Exercise description: Whenever a line in the data holds the string "height", pull that line out.

..............................

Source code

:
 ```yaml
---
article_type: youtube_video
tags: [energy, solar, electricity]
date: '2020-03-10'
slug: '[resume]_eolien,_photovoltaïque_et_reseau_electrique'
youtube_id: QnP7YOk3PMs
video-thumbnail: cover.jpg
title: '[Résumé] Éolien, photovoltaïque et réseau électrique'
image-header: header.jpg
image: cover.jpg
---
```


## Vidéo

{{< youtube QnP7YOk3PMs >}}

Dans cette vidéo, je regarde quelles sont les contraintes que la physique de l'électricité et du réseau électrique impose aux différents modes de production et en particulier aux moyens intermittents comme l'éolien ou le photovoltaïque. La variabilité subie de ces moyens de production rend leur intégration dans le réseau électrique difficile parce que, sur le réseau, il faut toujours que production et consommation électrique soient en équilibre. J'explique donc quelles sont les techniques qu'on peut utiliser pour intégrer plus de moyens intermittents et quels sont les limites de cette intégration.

..............................

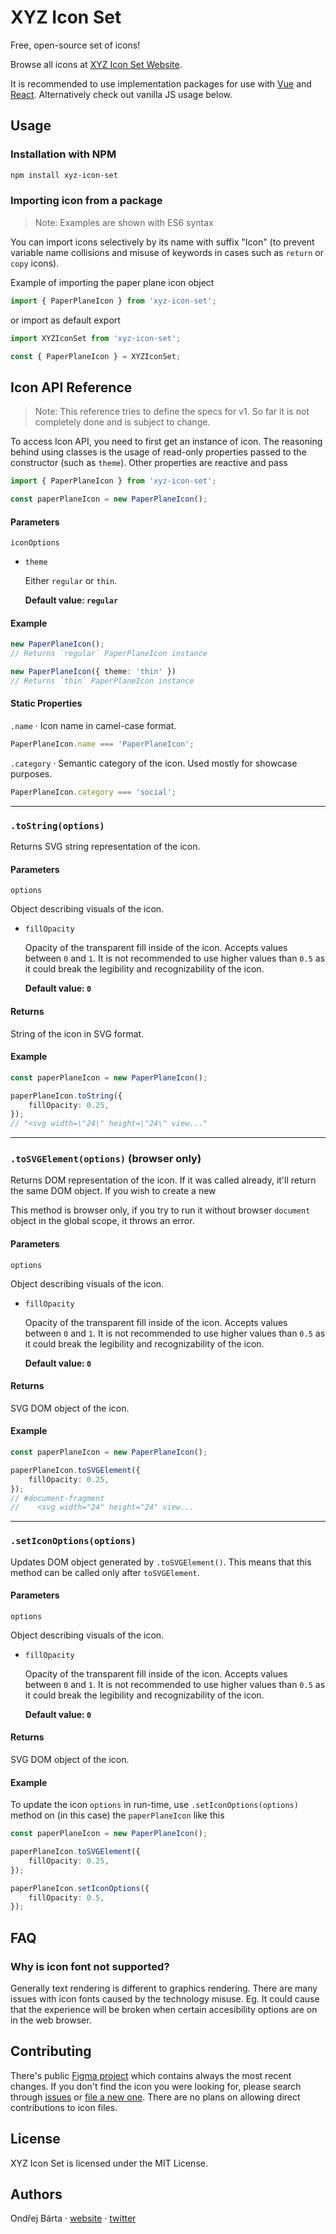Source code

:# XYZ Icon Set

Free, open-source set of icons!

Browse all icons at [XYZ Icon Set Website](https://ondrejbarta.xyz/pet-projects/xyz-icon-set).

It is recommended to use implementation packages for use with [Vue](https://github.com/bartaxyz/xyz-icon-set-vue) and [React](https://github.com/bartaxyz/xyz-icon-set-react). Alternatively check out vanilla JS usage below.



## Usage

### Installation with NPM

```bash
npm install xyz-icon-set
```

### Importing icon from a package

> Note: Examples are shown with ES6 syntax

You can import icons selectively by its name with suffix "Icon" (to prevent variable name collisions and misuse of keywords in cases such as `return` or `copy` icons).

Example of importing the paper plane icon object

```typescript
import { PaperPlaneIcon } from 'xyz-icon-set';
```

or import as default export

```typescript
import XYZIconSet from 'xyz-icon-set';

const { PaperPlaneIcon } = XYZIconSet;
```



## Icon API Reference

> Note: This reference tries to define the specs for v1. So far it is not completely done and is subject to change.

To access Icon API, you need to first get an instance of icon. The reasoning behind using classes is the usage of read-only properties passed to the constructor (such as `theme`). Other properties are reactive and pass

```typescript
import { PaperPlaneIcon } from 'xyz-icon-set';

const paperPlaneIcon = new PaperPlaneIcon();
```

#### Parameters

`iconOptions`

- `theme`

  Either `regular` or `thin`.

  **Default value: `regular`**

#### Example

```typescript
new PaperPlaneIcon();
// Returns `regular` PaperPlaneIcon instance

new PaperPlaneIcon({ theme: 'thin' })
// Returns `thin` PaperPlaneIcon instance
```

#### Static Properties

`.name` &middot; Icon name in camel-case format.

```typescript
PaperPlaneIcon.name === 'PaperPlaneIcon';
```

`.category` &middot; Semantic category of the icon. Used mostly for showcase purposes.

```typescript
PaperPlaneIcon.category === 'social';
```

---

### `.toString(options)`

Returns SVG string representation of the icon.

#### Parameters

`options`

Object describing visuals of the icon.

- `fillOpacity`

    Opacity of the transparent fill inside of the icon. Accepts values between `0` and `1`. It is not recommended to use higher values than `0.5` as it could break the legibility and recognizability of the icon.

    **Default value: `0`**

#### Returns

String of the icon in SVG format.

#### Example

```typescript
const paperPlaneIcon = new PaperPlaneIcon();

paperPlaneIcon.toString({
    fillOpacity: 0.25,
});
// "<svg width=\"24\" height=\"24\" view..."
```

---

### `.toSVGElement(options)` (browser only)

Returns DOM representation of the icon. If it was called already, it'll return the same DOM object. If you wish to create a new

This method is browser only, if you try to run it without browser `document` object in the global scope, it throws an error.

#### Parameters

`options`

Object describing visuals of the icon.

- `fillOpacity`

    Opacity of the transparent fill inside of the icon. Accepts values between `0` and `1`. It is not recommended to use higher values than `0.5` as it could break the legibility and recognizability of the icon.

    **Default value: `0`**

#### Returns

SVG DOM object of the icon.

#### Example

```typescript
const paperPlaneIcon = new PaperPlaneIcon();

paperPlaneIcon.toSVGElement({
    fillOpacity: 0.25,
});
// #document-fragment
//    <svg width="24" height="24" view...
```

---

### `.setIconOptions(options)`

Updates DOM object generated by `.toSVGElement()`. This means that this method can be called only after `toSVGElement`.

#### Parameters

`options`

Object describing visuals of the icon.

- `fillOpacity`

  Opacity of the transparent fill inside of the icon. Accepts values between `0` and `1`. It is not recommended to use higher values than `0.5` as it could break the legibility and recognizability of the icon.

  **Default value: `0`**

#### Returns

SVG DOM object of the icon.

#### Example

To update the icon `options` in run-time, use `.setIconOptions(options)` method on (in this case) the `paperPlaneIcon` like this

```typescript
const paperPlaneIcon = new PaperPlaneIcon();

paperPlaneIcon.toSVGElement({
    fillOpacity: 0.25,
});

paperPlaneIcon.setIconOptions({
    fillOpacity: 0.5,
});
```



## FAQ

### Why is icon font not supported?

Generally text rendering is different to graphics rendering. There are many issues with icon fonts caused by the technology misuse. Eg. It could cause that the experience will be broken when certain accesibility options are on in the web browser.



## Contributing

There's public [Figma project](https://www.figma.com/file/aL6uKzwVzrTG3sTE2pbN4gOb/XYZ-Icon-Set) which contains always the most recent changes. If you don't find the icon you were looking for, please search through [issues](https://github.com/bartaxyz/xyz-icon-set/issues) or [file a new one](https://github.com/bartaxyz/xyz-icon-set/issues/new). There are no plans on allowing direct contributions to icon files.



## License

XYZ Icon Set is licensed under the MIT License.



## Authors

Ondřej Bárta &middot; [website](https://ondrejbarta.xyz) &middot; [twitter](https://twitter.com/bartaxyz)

..............................

Answer below:
// "<svg width=\"24\" height=\"24\" view..."
//    <svg width="24" height="24" view...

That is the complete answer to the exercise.